Databricks SDK for R

Note

This article covers the Databricks SDK for R by Databricks Labs, which is in an Experimental state. To provide feedback, ask questions, and report issues, use the Issues tab in the Databricks SDK for R repository in GitHub.

In this article, you learn how to automate Databricks operations in Databricks workspaces with the Databricks SDK for R. This article supplements the Databricks SDK for R documentation.

Note

The Databricks SDK for R does not support the automation of operations in Databricks accounts. To call account-level operations, use a different Databricks SDK, for example:

Before you begin

Before you begin to use the Databricks SDK for R, your development machine must have:

  • A Databricks personal access token for the target Databricks workspace that you want to automate.

    Note

    The Databricks SDK for R supports Databricks personal access token authentication only.

  • R, and optionally an R-compatible integrated development environment (IDE). Databricks recommends RStudio Desktop and uses it in this article’s instructions.

Get started with the Databricks SDK for R

  1. Make your Databricks workspace URL and personal access token available to your R project’s scripts. For example, you can add the following to an R project’s .Renviron file. Replace <your-workspace-url> with your workspace instance URL, for example https://dbc-a1b2345c-d6e7.cloud.databricks.com. Replace <your-personal-access-token> with your Databricks personal access token, for example dapi12345678901234567890123456789012.
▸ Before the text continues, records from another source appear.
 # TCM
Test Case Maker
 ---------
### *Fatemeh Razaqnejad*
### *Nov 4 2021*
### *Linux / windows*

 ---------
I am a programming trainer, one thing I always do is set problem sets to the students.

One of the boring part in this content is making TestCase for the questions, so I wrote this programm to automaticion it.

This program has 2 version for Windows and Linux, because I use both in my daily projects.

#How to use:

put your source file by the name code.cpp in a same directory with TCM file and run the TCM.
    DATABRICKS_HOST=<your-workspace-url>
    DATABRICKS_TOKEN=<your-personal-access-token>
    

    To create a Databricks personal access token, follow the steps at Databricks personal access tokens for workspace users.
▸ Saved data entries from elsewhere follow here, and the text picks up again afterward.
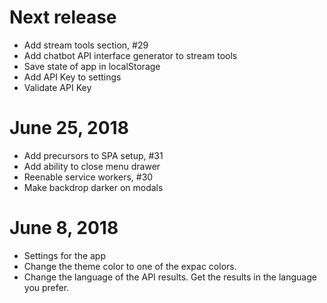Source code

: # Next release

- Add stream tools section, #29
- Add chatbot API interface generator to stream tools
- Save state of app in localStorage
- Add API Key to settings
- Validate API Key

# June 25, 2018

- Add precursors to SPA setup, #31
- Add ability to close menu drawer
- Reenable service workers, #30
- Make backdrop darker on modals

# June 8, 2018

- Settings for the app
- Change the theme color to one of the expac colors.
- Change the language of the API results. Get the results in the language you prefer.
    For additional ways to provide your Databricks workspace URL and personal access token, see Authentication in the Databricks SDK for R repository in GitHub.

    Important

    Do not add .Renviron files to version control systems, as this risks exposing sensitive information such as Databricks personal access tokens.

  2. Install the Databricks SDK for R package. For example, in RStudio Desktop, in the Console view (View > Move Focus to Console), run the following commands, one at a time:

    install.packages("devtools")
    library(devtools)
    install_github("databrickslabs/databricks-sdk-r")
    

    Note

    The Databricks SDK for R package is not available on CRAN.
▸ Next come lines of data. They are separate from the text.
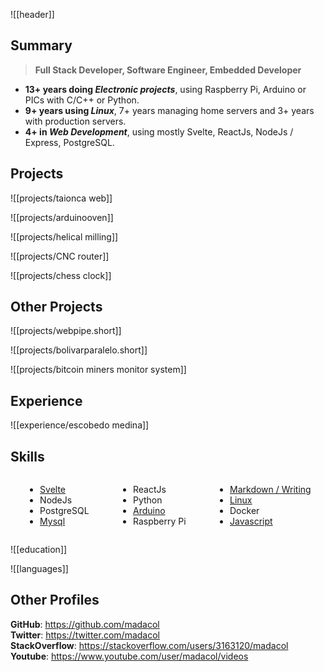 ![[header]]

## Summary

> **Full Stack Developer, Software Engineer, Embedded Developer**

- **13+ years doing *Electronic projects***, using Raspberry Pi, Arduino or PICs with C/C++ or Python.
- **9+ years using *Linux***, 7+ years managing home servers and 3+ years with production servers.
- **4+ in *Web Development***, using mostly Svelte, ReactJs, NodeJs / Express, PostgreSQL.

## Projects

![[projects/taionca web]]

![[projects/arduinooven]]

![[projects/helical milling]]

![[projects/CNC router]]

![[projects/chess clock]]

## Other Projects

![[projects/webpipe.short]]

![[projects/bolivarparalelo.short]]

![[projects/bitcoin miners monitor system]]

## Experience

![[experience/escobedo medina]]

## Skills

<div class="columnList" style="display: flex; justify-content: space-around">
<div style="display: flex; flex-direction: column">

- [Svelte](https://github.com/madacol/bolivarparalelo)
- NodeJs
- PostgreSQL
- [Mysql](https://stackoverflow.com/search?q=user:3163120+[mysql])

</div>
<div style="display: flex; flex-direction: column">

- ReactJs
- Python
- [Arduino](https://github.com/madacol/ArduinoOven)
- Raspberry Pi

</div>
<div style="display: flex; flex-direction: column">

- [Markdown / Writing](https://github.com/madacol/knowledge)
- [Linux](https://stackoverflow.com/search?q=user:3163120+[linux])
- Docker
- [Javascript](https://stackoverflow.com/search?q=user:3163120+[javascript])

</div>
</div>

![[education]]

![[languages]]

## Other Profiles

**GitHub**: <https://github.com/madacol>\
**Twitter**: <https://twitter.com/madacol>\
**StackOverflow**: <https://stackoverflow.com/users/3163120/madacol>\
**Youtube**: <https://www.youtube.com/user/madacol/videos>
  3. Add code to reference the Databricks SDK for R and to list all of the clusters in your Databricks workspace. For example, in a project’s main.r file, the code might be as follows:

    require(databricks)
    
    client <- DatabricksClient()
    
    list_clusters(client)[, "cluster_name"]
    
  4. Run your script. For example, in RStudio Desktop, in the script editor with the a project’s main.r file active, click Source > Source or Source with Echo.

  5. The list of clusters appears. For example, in RStudio Desktop, this is in the Console view.

Code examples

The following code examples demonstrate how to use the Databricks SDK for R to create and delete clusters, and create jobs.

Create a cluster

This code example creates a cluster with the specified Databricks Runtime version and cluster node type. This cluster has one worker, and the cluster automatically terminates after 15 minutes of idle time.

require(databricks)

client <- DatabricksClient()

response <- create_cluster(
  client = client,
  cluster_name = "my-cluster",
  spark_version = "12.2.x-scala2.12",
  node_type_id = "i3.xlarge",
  autotermination_minutes = 15,
  num_workers = 1
)

# Get the workspace URL to be used in the following results message.
get_client_debug <- strsplit(client$debug_string(), split = "host=")
get_host <- strsplit(get_client_debug[[1]][2], split = ",")
host <- get_host[[1]][1]

# Make sure the workspace URL ends with a forward slash.
if (endsWith(host, "/")) {
} else {
  host <- paste(host, "/", sep = "")
}

print(paste(
  "View the cluster at ",
  host,
  "#setting/clusters/",
  response$cluster_id,
  "/configuration",
  sep = "")
)

Permanently delete a cluster

This code example permanently deletes the cluster with the specified cluster ID from the workspace.

require(databricks)

client <- DatabricksClient()

cluster_id <- readline("ID of the cluster to delete (for example, 1234-567890-ab123cd4):")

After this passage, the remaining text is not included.